クジラウオ目の魚類はすべて海水魚で、ほとんどが水深200m以深の深海、特に水深1,000-3,000mの漸深層に分布するものが多い。海底から離れた中層を漂って生活し、漸深層における遊泳性深海魚としてはチョウチンアンコウの仲間と並んで支配的な存在となっている[2]。
形態
[編集]クジラウオ目の魚類に共通する形態学的特徴としては、頭蓋骨が極端に薄いこと、口蓋骨の歯を欠くこと、多くの種類では眼窩蝶形骨と主上顎骨をもたないことが挙げられる[2]。キンメダイ目とは非常に近い関係にあることが示唆されており、眼球の強膜をもたないこと、第一椎骨の神経弓が直下の椎体と癒合することなどの特徴を共有している。
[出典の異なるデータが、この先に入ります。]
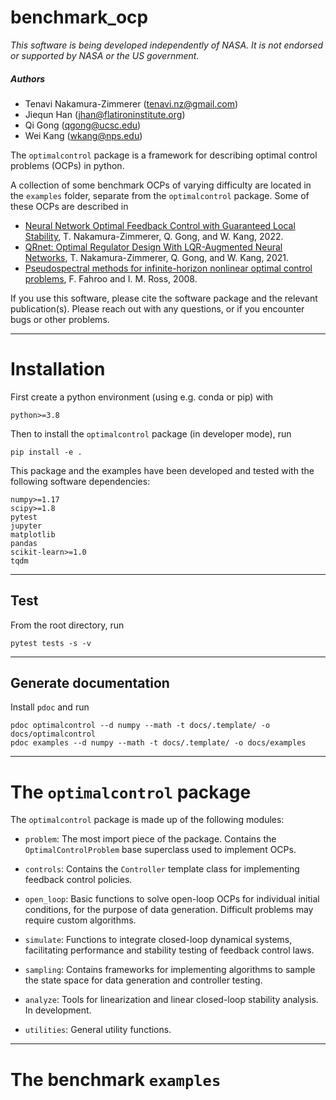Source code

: # benchmark_ocp

*This software is being developed independently of NASA. It is not endorsed or supported by NASA or the US government.*

##### Authors
* Tenavi Nakamura-Zimmerer (tenavi.nz@gmail.com)
* Jiequn Han (jhan@flatironinstitute.org)
* Qi Gong (qgong@ucsc.edu)
* Wei Kang (wkang@nps.edu)

The `optimalcontrol` package is a framework for describing optimal control problems (OCPs) in python.

A collection of some benchmark OCPs of varying difficulty are located in the `examples` folder, separate from the `optimalcontrol` package. Some of these OCPs are described in

  * [Neural Network Optimal Feedback Control with Guaranteed Local Stability](https://doi.org/10.1109/OJCSYS.2022.3205863), T. Nakamura-Zimmerer, Q. Gong, and W. Kang, 2022.
  * [QRnet: Optimal Regulator Design With LQR-Augmented Neural Networks](https://doi.org/10.1109/LCSYS.2020.3034415), T. Nakamura-Zimmerer, Q. Gong, and W. Kang, 2021.
  * [Pseudospectral methods for infinite-horizon nonlinear optimal control problems](https://doi.org/10.2514/1.33117), F. Fahroo and I. M. Ross, 2008.

If you use this software, please cite the software package and the relevant publication(s). Please reach out with any questions, or if you encounter bugs or other problems.

---

# Installation

First create a python environment (using e.g. conda or pip) with

    python>=3.8

Then to install the `optimalcontrol` package (in developer mode), run

    pip install -e .

This package and the examples have been developed and tested with the following software
dependencies:
    
    numpy>=1.17
    scipy>=1.8
    pytest
    jupyter
    matplotlib
    pandas
    scikit-learn>=1.0
    tqdm

---

## Test

From the root directory, run

    pytest tests -s -v

---

## Generate documentation

Install `pdoc` and run

    pdoc optimalcontrol --d numpy --math -t docs/.template/ -o docs/optimalcontrol
    pdoc examples --d numpy --math -t docs/.template/ -o docs/examples

---

# The `optimalcontrol` package

The `optimalcontrol` package is made up of the following modules:

* `problem`: The most import piece of the package. Contains the `OptimalControlProblem` base superclass used to implement OCPs.

* `controls`: Contains the `Controller` template class for implementing feedback control policies.

* `open_loop`: Basic functions to solve open-loop OCPs for individual initial conditions, for the purpose of data generation. Difficult problems may require custom algorithms.

* `simulate`: Functions to integrate closed-loop dynamical systems, facilitating performance and stability testing of feedback control laws.

* `sampling`: Contains frameworks for implementing algorithms to sample the state space for data generation and controller testing.

* `analyze`: Tools for linearization and linear closed-loop stability analysis. In development.

* `utilities`: General utility functions.

---

# The benchmark `examples`
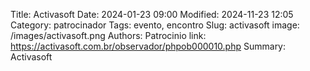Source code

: Title: Activasoft
Date: 2024-01-23 09:00
Modified: 2024-11-23 12:05
Category: patrocinador
Tags: evento, encontro
Slug: activasoft
image: /images/activasoft.png
Authors: Patrocinio
link: https://activasoft.com.br/observador/phpob000010.php
Summary: Activasoft
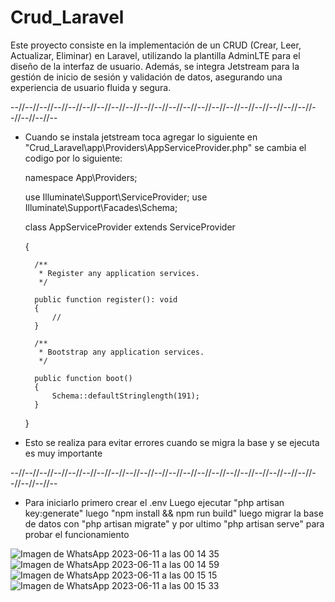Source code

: # Crud_Laravel
 Este proyecto consiste en la implementación de un CRUD (Crear, Leer, Actualizar, Eliminar) en Laravel, utilizando la plantilla AdminLTE para el diseño de la interfaz de usuario. Además, se integra Jetstream para la gestión de inicio de sesión y validación de datos, asegurando una experiencia de usuario fluida y segura.
    
 --//--//--//--//--//--//--//--//--//--//--//--//--//--//--//--//--//--//--//--//--//--//--//--//--
 
- Cuando se instala jetstream toca agregar lo siguiente en "Crud_Laravel\app\Providers\AppServiceProvider.php"
se cambia el codigo por lo siguiente:

    namespace App\Providers;

    use Illuminate\Support\ServiceProvider;
    use Illuminate\Support\Facades\Schema;

    class AppServiceProvider extends ServiceProvider
    
    {
    
        /**
         * Register any application services.
         */
         
        public function register(): void
        {
            //
        }
        
        /**
         * Bootstrap any application services.
         */
         
        public function boot()
        {
            Schema::defaultStringlength(191);
        }
        
    }
- Esto se realiza para evitar errores cuando se migra la base y se ejecuta es muy importante
 
--//--//--//--//--//--//--//--//--//--//--//--//--//--//--//--//--//--//--//--//--//--//--//--//--

- Para iniciarlo primero crear el .env 
Luego ejecutar "php artisan key:generate"
luego "npm install && npm run build"
luego migrar la base de datos con "php artisan migrate"
y por ultimo "php artisan serve" para probar el funcionamiento


![Imagen de WhatsApp 2023-06-11 a las 00 14 35](https://github.com/AndrewsMorales/Crud_Laravel/assets/120028117/333b136f-6a28-49a9-a26c-a06c2c631b74)
![Imagen de WhatsApp 2023-06-11 a las 00 14 59](https://github.com/AndrewsMorales/Crud_Laravel/assets/120028117/a4aa0f50-dc45-43f2-99e3-e3f50188ea2a)
![Imagen de WhatsApp 2023-06-11 a las 00 15 15](https://github.com/AndrewsMorales/Crud_Laravel/assets/120028117/ce4d131c-6a69-4d8d-9c08-c6acbf0426f7)
![Imagen de WhatsApp 2023-06-11 a las 00 15 33](https://github.com/AndrewsMorales/Crud_Laravel/assets/120028117/2e597fc0-9d8b-416e-9454-fc2993b74508)
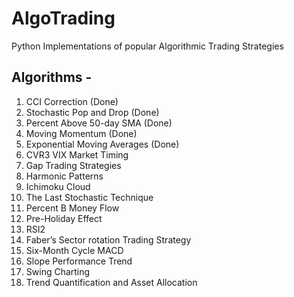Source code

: # AlgoTrading
Python Implementations of popular Algorithmic Trading Strategies

## Algorithms -
1. CCI Correction (Done)
2. Stochastic Pop and Drop (Done)
3. Percent Above 50-day SMA (Done)
4. Moving Momentum (Done)
5. Exponential Moving Averages (Done)
6. CVR3 VIX Market Timing
7. Gap Trading Strategies
8. Harmonic Patterns
9. Ichimoku Cloud
10. The Last Stochastic Technique
11. Percent B Money Flow
12. Pre-Holiday Effect
13. RSI2
14. Faber’s Sector rotation Trading Strategy
15. Six-Month Cycle MACD
16. Slope Performance Trend
17. Swing Charting
18. Trend Quantification and Asset Allocation
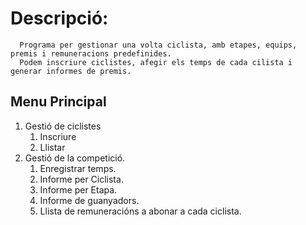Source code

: # Descripció:
      Programa per gestionar una volta ciclista, amb etapes, equips, premis i remuneracions predefinides.
      Podem inscriure ciclistes, afegir els temps de cada cilista i generar informes de premis.

##  Menu Principal

1. Gestió de ciclistes
    1. Inscriure
    2.  Llistar
2. Gestió de la competició.
    1. Enregistrar temps.
    2. Informe per Ciclista.
    3. Informe per Etapa.
    4. Informe de guanyadors.
    5. Llista de remuneracións a abonar a cada ciclista.

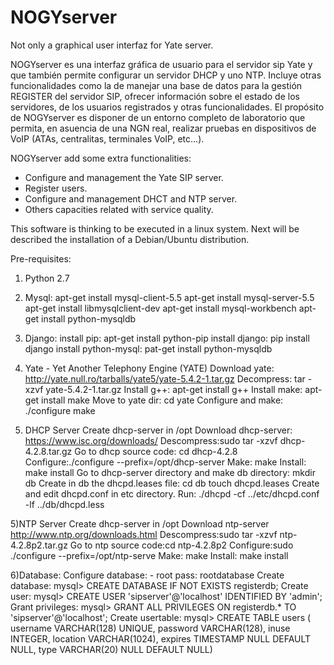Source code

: # NOGYserver
Not only a graphical user interfaz for Yate server. 

NOGYserver es una interfaz gráfica de usuario para el servidor sip Yate y  que también permite configurar
un servidor DHCP y uno NTP. Incluye otras funcionalidades como la de manejar una base de datos para
la gestión  REGISTER del servidor SIP, ofrecer información sobre el estado de los servidores, de los usuarios
registrados y otras funcionalidades. El propósito de NOGYserver es disponer  de un entorno completo de laboratorio
que permita, en asuencia de una NGN real, realizar pruebas en dispositivos de VoIP (ATAs, centralitas, terminales VoIP,
etc...).       



NOGYserver add some extra functionalities:
- Configure and management the Yate SIP server.
- Register users.
- Configure and management DHCT and NTP server.
- Others capacities related with service quality.

This software is thinking to be executed in a linux system. Next will be described
the installation of a Debian/Ubuntu distribution.

Pre-requisites:

1) Python 2.7

2) Mysql:
   apt-get install mysql-client-5.5
   apt-get install mysql-server-5.5
   apt-get install libmysqlclient-dev
   apt-get install mysql-workbench
   apt-get install python-mysqldb

4) Django:
   install pip: apt-get install python-pip
   install django: pip install django
   install python-mysql: pat-get install python-mysqldb


3) Yate - Yet Another Telephony Engine (YATE)
   Download yate: http://yate.null.ro/tarballs/yate5/yate-5.4.2-1.tar.gz
   Decompress: tar -xzvf yate-5.4.2-1.tar.gz
   Install g++: apt-get install g++
   Install make: apt-get install make
   Move to yate dir: cd yate
   Configure and make: ./configure
                        make

4) DHCP Server
   Create dhcp-server in /opt
   Download dhcp-server: https://www.isc.org/downloads/
   Descompress:sudo tar -xzvf dhcp-4.2.8.tar.gz
   Go to dhcp source code: cd dhcp-4.2.8
   Configure:./configure --prefix=/opt/dhcp-server
   Make: make
   Install: make install
   Go to dhcp-server directory and make db directory: mkdir db
   Create in db the dhcpd.leases file: cd db
                                       touch dhcpd.leases
   Create and edit dhcpd.conf in etc directory.
   Run:
	./dhcpd -cf ../etc/dhcpd.conf -lf ../db/dhcpd.less

5)NTP Server
   Create dhcp-server in /opt
   Download ntp-server http://www.ntp.org/downloads.html
   Descompress:sudo tar -xzvf ntp-4.2.8p2.tar.gz 
   Go to ntp source code:cd ntp-4.2.8p2
   Configure:sudo ./configure --prefix=/opt/ntp-serve
   Make: make
   Install: make install


6)Database:
   Configure database:
        - root pass: rootdatabase
   Create database:
        mysql> CREATE DATABASE IF NOT EXISTS registerdb;
   Create user:
        mysql> CREATE USER 'sipserver'@'localhost' IDENTIFIED BY 'admin';
   Grant privileges:
        mysql> GRANT ALL PRIVILEGES ON registerdb.* TO 'sipserver'@'localhost';
   Create usertable:
        mysql> CREATE TABLE users ( username VARCHAR(128) UNIQUE, password VARCHAR(128), inuse INTEGER, location VARCHAR(1024), expires TIMESTAMP NULL DEFAULT NULL, type VARCHAR(20) NULL DEFAULT NULL)
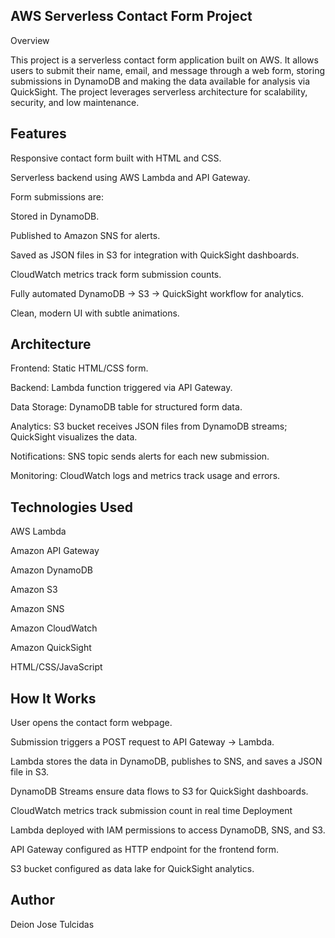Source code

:## AWS Serverless Contact Form Project
Overview

This project is a serverless contact form application built on AWS. It allows users to submit their name, email, and message through a web form, storing submissions in DynamoDB and making the data available for analysis via QuickSight. The project leverages serverless architecture for scalability, security, and low maintenance.

## Features

Responsive contact form built with HTML and CSS.

Serverless backend using AWS Lambda and API Gateway.

Form submissions are:

Stored in DynamoDB.

Published to Amazon SNS for alerts.

Saved as JSON files in S3 for integration with QuickSight dashboards.

CloudWatch metrics track form submission counts.

Fully automated DynamoDB → S3 → QuickSight workflow for analytics.

Clean, modern UI with subtle animations.

## Architecture
Frontend: Static HTML/CSS form.

Backend: Lambda function triggered via API Gateway.

Data Storage: DynamoDB table for structured form data.

Analytics: S3 bucket receives JSON files from DynamoDB streams; QuickSight visualizes the data.

Notifications: SNS topic sends alerts for each new submission.

Monitoring: CloudWatch logs and metrics track usage and errors.

## Technologies Used
AWS Lambda

Amazon API Gateway

Amazon DynamoDB

Amazon S3

Amazon SNS

Amazon CloudWatch

Amazon QuickSight

HTML/CSS/JavaScript

## How It Works

User opens the contact form webpage.

Submission triggers a POST request to API Gateway → Lambda.

Lambda stores the data in DynamoDB, publishes to SNS, and saves a JSON file in S3.

DynamoDB Streams ensure data flows to S3 for QuickSight dashboards.

CloudWatch metrics track submission count in real time Deployment

Lambda deployed with IAM permissions to access DynamoDB, SNS, and S3.

API Gateway configured as HTTP endpoint for the frontend form.

S3 bucket configured as data lake for QuickSight analytics.

## Author

Deion Jose Tulcidas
クジラウオ類としてまとめられるアンコウイワシ科・アカクジラウオダマシ科・クジラウオ科の3科は、名前が示すとおりクジラに似た体型をもつ。口は非常に大きく胃は伸縮性に富み、大型の獲物を飲み下すことが可能となっている[2]。背鰭と臀鰭は体の後方にあり、互いに向かい合って位置する。眼は発達している場合もあるが、落ち窪んだ小さな眼をもつ種類が多い。体側面にはよく発達した側線と発光器が存在する。多くの種類は赤やオレンジなど鮮やかな体色をしているが、彼らが主に生息する漸深層(水深1,000-3,000m)には基本的に日光が届かず、赤い波長の光も完全に吸収されるためほとんど目立たないと考えられる。
分類
[編集]クジラウオ目はカンムリキンメダイ上科・クジラウオ上科の2上科の下に、9科28属75種を含む[2]。多数の未記載種があり、分類は今後拡大するものとみられる。
カンムリキンメダイ上科
[編集]カンムリキンメダイ上科 Stephanoberycoidea は3科9属40種で構成される。
カブトウオ科
[編集]カブトウオ科 Melamphaidae はカブトウオなど5属36種からなる。北極海と地中海を除く全海洋に分布し、主として水深1,000〜3,000mにかけて生息する。背鰭は1基で、1-3本の弱い棘条をもつ。腹鰭は胸鰭に近い位置にあり、1棘6-8軟条。尾鰭の前に3-4本の棘が存在する。鱗は大型の円鱗で、生涯に何度も置き換わる。側線をもたない。
- カブトウオ属 Poromitra
- タテカブトウオ属 Scopeloberyx
- ホンカブトウオ属 Melamphaes
- ヨロイギンメ属 Scopelogadus
- Sio 属
カンムリキンメダイ科
[編集]カンムリキンメダイ科 Stephanoberycidae は3属3種。西部大西洋・太平洋・インド洋の熱帯・亜熱帯域に分布する。いずれも稀種で、標本数は少ない。腹鰭は腹部寄りに位置し、棘条を欠き5本の軟条で構成される。尾鰭前の棘条は8-11本。未発達ながら側線をもつ。
- Acanthochaenus 属
- Malacosarcus 属
- Stephanoberyx 属
ヒースピドベーリュクス科
[編集]ヒースピドベーリュクス科 Hispidoberycidae は1属1種。インド洋北東部と南シナ海に分布する。背鰭の棘条は4-5本で、軟条は10本。臀鰭は3棘9軟条。側線をもつ。
- Hispidoberyx 属
クジラウオ上科
[編集]クジラウオ上科 Cetomimoidea は6科19属35種からなる。本上科はかつて旧クジラウオ目 Cetomimiformes として独立の目を形成していた。ほとんどの種類の鰭は軟条のみで構成され、棘条をもたない。
フシギウオ科
[編集]フシギウオ科 Gibberichthyidae は1属2種。以前はカンムリキンメダイ上科に所属していたが、クジラウオ類と姉妹群の関係にあることが指摘され、クジラウオ上科に移された。フシギウオなど2種を含み、いずれも稀な魚類である。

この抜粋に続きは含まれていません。